REQUIRED WORK: The answer must be one number: how many lines in the data below include the string "examples".

DATA FOR THIS EXERCISE:
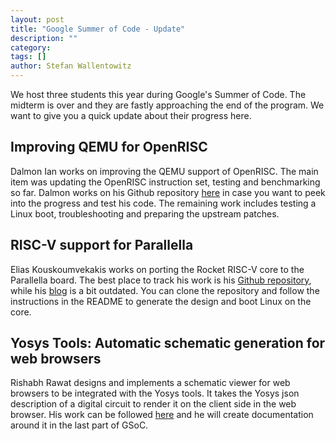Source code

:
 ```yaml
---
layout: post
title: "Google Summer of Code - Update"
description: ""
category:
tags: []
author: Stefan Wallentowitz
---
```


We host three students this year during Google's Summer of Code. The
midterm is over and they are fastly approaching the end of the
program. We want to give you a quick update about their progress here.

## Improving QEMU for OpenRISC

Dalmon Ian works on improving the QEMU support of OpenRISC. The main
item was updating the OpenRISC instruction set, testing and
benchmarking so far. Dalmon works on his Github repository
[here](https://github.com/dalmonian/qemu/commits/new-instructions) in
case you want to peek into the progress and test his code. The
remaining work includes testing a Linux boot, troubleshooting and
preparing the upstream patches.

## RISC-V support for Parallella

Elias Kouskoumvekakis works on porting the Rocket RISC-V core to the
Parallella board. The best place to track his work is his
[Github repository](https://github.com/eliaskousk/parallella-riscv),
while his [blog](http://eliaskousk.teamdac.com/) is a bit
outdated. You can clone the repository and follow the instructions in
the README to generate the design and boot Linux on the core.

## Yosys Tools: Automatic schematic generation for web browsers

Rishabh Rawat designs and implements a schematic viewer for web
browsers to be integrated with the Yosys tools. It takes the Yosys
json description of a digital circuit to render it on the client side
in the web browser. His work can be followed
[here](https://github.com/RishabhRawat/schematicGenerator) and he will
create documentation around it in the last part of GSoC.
* * *
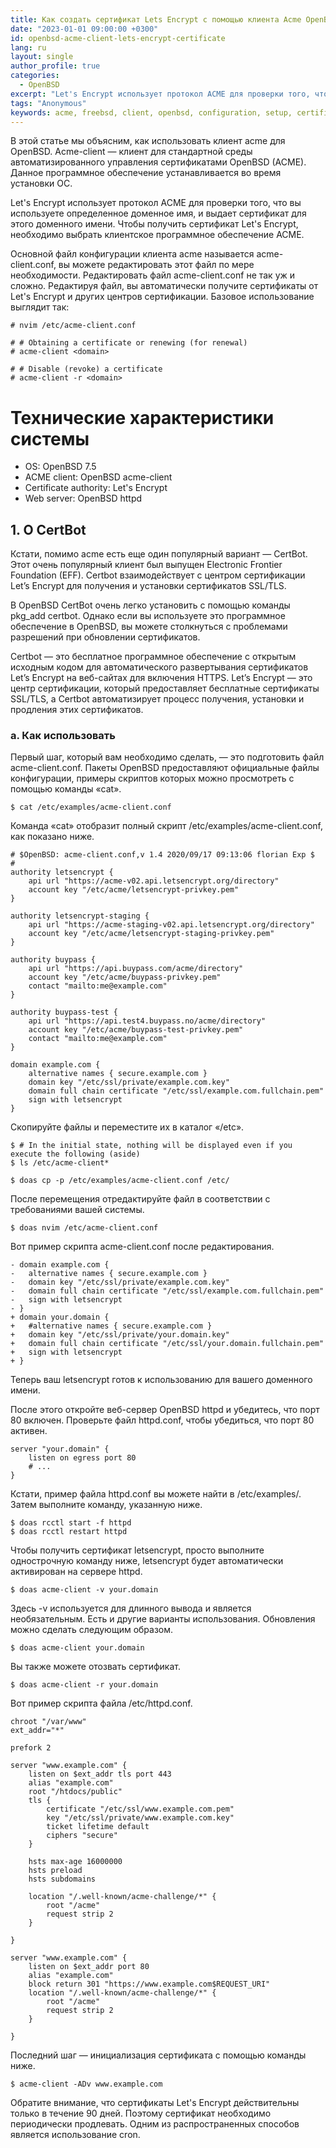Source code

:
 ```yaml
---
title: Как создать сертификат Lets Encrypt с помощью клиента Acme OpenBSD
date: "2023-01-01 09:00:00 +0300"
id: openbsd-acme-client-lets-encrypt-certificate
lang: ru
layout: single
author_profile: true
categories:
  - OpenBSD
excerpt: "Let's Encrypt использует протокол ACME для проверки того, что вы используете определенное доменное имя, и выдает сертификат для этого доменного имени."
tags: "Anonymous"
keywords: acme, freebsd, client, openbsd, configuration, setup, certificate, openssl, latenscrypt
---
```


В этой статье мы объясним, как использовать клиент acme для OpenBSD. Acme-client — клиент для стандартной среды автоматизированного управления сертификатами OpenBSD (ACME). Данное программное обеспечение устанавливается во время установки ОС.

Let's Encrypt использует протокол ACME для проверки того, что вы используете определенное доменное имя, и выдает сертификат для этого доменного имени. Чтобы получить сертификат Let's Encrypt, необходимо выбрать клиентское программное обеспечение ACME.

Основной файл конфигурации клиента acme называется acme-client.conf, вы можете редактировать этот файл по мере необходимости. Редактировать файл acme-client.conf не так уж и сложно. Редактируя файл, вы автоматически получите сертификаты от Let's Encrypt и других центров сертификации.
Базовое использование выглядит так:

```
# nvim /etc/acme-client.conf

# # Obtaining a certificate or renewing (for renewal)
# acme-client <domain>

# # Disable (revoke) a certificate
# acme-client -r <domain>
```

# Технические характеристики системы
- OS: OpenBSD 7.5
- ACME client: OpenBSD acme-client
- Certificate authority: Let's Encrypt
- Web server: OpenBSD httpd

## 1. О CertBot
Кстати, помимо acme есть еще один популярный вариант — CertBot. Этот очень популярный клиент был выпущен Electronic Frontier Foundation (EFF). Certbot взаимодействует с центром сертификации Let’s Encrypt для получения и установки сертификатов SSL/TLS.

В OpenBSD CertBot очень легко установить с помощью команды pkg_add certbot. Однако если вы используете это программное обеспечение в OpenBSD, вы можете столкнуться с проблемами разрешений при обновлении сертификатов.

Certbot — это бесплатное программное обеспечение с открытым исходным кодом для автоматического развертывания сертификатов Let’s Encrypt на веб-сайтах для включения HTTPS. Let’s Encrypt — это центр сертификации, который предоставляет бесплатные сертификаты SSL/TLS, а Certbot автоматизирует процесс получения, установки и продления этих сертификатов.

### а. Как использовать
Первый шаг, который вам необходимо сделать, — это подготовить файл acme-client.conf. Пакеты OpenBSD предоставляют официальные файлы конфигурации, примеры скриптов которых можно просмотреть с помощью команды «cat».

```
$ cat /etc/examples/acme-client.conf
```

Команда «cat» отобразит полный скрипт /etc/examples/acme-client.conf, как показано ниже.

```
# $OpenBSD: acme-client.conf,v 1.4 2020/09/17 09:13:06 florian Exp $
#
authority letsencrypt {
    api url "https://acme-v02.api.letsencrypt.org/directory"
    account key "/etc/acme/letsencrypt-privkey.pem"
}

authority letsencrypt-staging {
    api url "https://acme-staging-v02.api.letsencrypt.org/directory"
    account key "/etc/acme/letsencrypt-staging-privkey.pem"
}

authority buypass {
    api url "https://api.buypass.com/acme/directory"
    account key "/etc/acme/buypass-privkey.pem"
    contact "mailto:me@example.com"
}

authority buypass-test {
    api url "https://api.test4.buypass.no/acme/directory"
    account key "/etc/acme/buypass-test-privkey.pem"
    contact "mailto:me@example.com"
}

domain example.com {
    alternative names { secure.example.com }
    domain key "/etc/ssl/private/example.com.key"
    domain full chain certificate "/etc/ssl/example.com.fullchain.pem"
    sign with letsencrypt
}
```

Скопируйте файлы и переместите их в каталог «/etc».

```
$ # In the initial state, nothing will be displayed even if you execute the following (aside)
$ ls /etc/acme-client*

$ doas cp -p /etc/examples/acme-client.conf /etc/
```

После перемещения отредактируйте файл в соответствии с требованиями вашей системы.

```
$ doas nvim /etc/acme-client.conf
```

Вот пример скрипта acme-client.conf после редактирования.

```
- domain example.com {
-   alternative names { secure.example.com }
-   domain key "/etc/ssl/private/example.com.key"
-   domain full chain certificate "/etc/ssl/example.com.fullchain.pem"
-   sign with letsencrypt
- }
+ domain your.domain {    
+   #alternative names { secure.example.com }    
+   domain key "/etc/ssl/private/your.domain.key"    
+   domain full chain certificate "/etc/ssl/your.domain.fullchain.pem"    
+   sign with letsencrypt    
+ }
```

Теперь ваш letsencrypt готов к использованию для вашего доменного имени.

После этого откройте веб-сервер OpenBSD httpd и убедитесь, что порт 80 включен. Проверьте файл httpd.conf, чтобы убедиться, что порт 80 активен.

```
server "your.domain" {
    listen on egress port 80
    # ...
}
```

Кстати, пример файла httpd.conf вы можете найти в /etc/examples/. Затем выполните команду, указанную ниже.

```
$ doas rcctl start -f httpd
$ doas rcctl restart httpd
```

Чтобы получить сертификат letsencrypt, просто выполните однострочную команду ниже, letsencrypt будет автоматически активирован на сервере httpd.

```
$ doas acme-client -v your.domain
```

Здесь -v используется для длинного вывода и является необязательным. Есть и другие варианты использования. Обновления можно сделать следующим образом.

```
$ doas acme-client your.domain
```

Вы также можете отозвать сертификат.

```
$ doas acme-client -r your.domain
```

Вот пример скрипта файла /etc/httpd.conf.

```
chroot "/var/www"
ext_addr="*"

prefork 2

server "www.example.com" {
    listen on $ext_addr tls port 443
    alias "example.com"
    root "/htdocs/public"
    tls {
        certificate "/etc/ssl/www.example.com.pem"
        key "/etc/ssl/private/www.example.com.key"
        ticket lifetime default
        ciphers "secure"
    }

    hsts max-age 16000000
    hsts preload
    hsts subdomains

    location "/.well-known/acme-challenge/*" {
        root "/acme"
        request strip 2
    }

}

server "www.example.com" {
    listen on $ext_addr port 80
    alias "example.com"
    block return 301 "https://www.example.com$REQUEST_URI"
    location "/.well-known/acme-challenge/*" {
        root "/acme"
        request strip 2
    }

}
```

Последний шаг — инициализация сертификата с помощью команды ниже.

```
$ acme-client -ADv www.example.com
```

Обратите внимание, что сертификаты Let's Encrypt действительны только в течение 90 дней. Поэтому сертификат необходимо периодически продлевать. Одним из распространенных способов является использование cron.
--
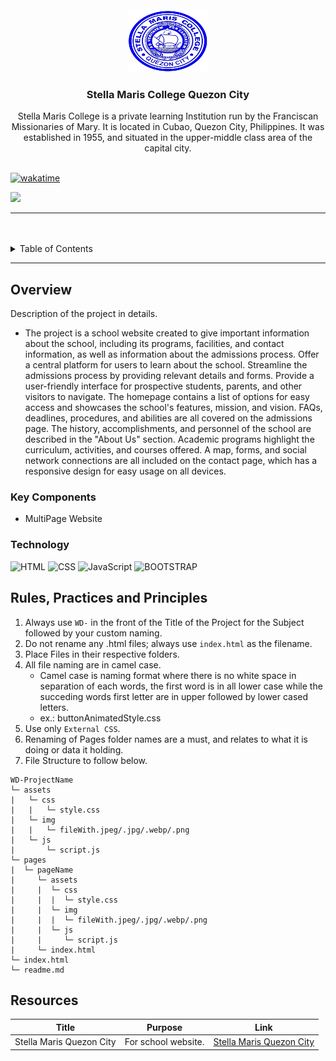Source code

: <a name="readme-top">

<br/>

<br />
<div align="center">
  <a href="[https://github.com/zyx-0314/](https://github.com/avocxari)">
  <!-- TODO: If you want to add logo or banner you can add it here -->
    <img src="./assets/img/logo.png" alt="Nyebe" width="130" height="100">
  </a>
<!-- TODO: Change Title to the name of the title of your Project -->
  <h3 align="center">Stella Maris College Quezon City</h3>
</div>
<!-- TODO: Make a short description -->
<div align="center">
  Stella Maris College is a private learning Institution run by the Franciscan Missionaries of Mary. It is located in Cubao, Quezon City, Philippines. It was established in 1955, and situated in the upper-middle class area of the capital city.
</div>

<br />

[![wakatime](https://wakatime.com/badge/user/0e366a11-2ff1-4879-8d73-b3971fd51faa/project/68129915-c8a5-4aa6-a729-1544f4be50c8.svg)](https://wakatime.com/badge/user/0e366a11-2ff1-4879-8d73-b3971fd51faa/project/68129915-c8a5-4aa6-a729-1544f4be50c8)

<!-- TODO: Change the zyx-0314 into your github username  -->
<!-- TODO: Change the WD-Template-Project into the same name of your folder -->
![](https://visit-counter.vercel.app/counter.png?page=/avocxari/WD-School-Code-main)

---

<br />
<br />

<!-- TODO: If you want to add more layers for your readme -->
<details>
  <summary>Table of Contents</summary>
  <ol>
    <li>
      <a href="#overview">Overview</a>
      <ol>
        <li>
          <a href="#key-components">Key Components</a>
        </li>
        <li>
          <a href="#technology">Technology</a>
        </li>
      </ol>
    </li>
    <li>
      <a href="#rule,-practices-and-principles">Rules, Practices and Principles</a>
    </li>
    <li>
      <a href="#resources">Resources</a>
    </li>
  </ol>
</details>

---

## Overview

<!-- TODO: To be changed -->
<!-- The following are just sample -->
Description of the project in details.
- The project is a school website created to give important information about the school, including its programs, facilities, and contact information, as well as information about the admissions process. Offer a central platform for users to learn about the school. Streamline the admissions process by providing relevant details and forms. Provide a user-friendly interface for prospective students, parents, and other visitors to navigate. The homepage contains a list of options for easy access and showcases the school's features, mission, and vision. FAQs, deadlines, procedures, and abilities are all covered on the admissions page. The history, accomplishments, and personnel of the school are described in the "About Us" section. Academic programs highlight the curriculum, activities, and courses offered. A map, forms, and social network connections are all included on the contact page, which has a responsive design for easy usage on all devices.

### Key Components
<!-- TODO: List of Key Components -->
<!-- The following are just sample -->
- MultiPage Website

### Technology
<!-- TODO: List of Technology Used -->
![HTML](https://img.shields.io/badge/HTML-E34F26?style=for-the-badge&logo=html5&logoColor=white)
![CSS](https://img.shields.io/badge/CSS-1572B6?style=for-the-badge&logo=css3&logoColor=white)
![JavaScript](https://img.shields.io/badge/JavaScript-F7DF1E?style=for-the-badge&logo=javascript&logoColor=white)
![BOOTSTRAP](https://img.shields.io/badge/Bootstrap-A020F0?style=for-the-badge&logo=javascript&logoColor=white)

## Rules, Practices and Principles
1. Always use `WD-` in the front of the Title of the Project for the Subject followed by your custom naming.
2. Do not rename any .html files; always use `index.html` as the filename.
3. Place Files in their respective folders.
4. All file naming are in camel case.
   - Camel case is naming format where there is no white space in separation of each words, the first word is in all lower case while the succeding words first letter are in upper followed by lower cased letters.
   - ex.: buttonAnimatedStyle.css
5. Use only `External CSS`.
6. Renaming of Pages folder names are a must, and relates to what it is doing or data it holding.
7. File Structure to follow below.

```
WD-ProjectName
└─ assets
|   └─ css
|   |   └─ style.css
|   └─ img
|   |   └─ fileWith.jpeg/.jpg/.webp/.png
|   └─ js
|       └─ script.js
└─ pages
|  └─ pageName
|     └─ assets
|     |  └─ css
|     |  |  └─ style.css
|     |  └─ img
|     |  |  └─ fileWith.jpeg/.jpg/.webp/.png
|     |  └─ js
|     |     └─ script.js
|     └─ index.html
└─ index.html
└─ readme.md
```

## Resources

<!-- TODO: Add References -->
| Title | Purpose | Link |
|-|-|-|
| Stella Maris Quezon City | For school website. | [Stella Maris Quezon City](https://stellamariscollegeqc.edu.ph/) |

RESPONSE TO THE TASK: 4